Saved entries
--------
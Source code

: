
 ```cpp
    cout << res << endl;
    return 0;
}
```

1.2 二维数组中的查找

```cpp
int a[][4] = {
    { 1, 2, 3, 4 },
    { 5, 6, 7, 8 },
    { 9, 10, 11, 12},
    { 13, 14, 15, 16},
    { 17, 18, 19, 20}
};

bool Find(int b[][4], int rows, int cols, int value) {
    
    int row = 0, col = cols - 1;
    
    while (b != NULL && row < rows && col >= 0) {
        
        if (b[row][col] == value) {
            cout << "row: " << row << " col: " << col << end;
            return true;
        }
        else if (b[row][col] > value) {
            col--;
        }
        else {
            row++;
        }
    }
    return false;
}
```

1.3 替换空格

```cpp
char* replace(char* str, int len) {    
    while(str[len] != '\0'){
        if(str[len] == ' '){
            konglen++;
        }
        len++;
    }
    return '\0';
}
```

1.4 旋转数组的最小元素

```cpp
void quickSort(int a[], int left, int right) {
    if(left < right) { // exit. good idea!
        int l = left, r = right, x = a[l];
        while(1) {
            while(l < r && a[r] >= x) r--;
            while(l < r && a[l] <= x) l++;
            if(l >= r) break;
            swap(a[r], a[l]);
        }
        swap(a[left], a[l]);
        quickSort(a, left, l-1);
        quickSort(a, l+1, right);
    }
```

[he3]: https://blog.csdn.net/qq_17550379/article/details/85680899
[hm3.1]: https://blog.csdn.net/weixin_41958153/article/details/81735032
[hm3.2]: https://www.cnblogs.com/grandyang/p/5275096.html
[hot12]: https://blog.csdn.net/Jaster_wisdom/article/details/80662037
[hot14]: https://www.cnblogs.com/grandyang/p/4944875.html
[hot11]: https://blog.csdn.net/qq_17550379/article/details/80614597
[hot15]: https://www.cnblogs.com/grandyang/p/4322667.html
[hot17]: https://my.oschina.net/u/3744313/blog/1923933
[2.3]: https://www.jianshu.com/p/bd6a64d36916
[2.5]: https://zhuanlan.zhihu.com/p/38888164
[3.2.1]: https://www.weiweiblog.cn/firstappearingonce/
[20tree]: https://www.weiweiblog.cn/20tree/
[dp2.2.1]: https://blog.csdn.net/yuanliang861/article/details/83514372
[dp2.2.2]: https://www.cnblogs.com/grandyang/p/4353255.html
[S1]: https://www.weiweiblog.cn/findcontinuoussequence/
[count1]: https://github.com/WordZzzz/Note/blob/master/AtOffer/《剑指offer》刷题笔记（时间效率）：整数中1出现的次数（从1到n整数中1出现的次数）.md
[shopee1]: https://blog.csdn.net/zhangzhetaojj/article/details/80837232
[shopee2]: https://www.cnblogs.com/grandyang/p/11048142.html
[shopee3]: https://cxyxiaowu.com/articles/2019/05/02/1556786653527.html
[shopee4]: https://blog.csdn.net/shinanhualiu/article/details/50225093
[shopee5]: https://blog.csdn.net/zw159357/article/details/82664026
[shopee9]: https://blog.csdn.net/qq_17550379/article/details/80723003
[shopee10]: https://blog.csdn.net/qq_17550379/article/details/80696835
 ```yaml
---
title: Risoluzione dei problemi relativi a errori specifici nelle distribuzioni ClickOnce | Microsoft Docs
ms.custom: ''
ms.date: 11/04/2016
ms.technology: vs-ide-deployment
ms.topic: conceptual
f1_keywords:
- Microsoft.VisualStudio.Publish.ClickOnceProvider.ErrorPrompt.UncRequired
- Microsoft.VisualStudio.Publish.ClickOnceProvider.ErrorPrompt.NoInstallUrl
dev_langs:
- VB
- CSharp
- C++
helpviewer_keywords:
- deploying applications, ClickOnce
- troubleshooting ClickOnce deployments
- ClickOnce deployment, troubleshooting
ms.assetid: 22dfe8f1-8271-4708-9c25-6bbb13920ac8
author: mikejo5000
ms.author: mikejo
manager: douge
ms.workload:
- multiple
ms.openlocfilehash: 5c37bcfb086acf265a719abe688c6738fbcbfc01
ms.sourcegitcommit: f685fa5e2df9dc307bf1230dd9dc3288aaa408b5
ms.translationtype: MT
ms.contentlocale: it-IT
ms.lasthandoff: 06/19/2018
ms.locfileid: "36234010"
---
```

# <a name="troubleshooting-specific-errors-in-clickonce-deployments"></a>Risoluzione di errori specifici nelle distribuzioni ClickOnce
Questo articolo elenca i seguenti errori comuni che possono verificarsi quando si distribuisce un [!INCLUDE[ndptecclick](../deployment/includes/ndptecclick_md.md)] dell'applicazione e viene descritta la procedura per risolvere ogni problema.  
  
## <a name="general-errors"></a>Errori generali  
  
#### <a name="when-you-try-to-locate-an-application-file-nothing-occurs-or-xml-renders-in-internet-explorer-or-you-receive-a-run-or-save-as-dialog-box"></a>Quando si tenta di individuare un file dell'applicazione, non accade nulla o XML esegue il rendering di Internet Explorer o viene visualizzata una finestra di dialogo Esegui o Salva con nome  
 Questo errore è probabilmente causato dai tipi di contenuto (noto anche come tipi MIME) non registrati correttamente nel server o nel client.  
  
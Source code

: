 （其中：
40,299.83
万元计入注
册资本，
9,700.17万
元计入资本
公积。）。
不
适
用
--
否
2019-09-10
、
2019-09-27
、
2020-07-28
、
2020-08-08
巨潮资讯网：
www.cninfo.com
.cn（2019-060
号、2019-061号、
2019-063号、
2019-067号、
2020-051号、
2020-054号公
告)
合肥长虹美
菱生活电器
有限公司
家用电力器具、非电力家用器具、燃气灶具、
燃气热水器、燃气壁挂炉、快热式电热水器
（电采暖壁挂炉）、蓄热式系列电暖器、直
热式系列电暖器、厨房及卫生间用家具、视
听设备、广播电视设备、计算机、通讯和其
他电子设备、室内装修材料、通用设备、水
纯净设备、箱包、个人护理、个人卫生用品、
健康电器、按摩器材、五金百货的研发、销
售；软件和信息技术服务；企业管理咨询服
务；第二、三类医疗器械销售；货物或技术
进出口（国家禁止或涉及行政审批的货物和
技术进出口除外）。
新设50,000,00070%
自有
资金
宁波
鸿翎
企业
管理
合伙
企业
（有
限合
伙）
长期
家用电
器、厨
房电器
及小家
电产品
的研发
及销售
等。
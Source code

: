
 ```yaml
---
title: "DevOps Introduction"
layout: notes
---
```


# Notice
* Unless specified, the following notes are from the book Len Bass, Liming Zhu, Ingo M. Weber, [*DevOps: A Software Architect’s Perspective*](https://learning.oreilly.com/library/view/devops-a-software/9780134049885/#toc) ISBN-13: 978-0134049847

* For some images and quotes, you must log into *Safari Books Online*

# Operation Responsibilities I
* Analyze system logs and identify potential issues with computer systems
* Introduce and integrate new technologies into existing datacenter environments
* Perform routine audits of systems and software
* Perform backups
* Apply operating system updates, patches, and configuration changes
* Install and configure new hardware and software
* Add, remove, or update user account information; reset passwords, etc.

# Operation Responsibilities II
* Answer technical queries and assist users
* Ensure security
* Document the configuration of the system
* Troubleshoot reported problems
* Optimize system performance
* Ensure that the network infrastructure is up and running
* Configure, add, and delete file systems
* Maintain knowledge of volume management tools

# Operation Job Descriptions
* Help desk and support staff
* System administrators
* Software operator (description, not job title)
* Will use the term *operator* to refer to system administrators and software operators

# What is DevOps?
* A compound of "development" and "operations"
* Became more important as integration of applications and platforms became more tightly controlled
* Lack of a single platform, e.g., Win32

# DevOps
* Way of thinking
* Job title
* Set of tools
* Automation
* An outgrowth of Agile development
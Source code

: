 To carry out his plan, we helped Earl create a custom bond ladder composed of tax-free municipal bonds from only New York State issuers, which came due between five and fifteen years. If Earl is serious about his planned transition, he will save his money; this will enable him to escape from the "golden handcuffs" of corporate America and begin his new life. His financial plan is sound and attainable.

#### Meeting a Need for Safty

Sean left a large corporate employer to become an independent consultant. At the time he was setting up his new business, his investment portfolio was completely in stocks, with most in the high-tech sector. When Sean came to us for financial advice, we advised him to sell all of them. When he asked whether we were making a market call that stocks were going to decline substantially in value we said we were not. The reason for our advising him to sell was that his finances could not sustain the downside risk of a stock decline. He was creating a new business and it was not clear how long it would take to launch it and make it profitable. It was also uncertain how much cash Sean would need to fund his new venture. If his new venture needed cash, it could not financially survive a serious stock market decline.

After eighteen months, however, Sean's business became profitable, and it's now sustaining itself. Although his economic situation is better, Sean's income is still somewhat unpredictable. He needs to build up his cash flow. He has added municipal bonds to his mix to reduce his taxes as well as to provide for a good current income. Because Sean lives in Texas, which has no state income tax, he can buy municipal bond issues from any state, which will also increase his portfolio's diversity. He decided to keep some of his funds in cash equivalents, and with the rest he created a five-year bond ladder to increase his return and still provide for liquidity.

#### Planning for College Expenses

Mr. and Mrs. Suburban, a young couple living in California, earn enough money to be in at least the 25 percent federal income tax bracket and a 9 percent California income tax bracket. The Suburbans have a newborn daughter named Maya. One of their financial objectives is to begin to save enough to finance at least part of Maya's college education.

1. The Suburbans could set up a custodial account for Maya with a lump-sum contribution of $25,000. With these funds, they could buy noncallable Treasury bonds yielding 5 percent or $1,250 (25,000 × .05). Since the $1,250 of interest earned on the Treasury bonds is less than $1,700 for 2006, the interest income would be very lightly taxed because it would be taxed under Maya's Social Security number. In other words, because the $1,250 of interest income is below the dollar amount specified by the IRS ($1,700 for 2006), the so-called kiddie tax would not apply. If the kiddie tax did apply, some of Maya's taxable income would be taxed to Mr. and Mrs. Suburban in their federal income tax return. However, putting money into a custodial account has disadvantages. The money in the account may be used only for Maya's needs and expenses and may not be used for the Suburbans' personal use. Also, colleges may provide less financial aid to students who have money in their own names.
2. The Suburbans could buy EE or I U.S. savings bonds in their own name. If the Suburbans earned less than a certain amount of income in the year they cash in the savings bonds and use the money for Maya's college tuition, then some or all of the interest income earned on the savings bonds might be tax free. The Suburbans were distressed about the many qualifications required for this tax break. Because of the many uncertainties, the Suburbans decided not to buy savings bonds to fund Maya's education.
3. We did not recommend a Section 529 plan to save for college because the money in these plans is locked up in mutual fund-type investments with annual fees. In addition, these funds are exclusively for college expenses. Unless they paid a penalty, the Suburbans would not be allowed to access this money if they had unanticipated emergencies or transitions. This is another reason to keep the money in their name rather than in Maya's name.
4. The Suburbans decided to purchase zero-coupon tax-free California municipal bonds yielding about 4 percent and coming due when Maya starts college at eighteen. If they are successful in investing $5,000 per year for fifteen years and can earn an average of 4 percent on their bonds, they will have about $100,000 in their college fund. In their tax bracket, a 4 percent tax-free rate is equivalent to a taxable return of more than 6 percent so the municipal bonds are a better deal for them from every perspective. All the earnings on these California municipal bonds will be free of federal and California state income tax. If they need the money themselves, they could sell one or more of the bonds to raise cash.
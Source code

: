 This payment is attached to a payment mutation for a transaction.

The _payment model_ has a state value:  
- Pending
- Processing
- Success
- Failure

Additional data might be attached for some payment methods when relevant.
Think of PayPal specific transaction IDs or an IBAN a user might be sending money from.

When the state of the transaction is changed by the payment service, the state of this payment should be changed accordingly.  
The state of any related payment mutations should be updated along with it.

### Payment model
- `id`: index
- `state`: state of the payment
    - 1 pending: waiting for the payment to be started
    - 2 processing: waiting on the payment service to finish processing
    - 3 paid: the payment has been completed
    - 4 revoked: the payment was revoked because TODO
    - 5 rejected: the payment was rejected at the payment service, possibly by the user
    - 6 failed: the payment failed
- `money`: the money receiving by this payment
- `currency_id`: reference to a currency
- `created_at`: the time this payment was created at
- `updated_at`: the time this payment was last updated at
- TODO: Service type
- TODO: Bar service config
--------
WHAT NEEDS TO BE DONE
For every line above that includes the word "while", return the line.

SOLUTION TO THIS EXERCISE
    while (b != NULL && row < rows && col >= 0) {
    while(str[len] != '\0'){
        while(1) {
            while(l < r && a[r] >= x) r--;
            while(l < r && a[l] <= x) l++;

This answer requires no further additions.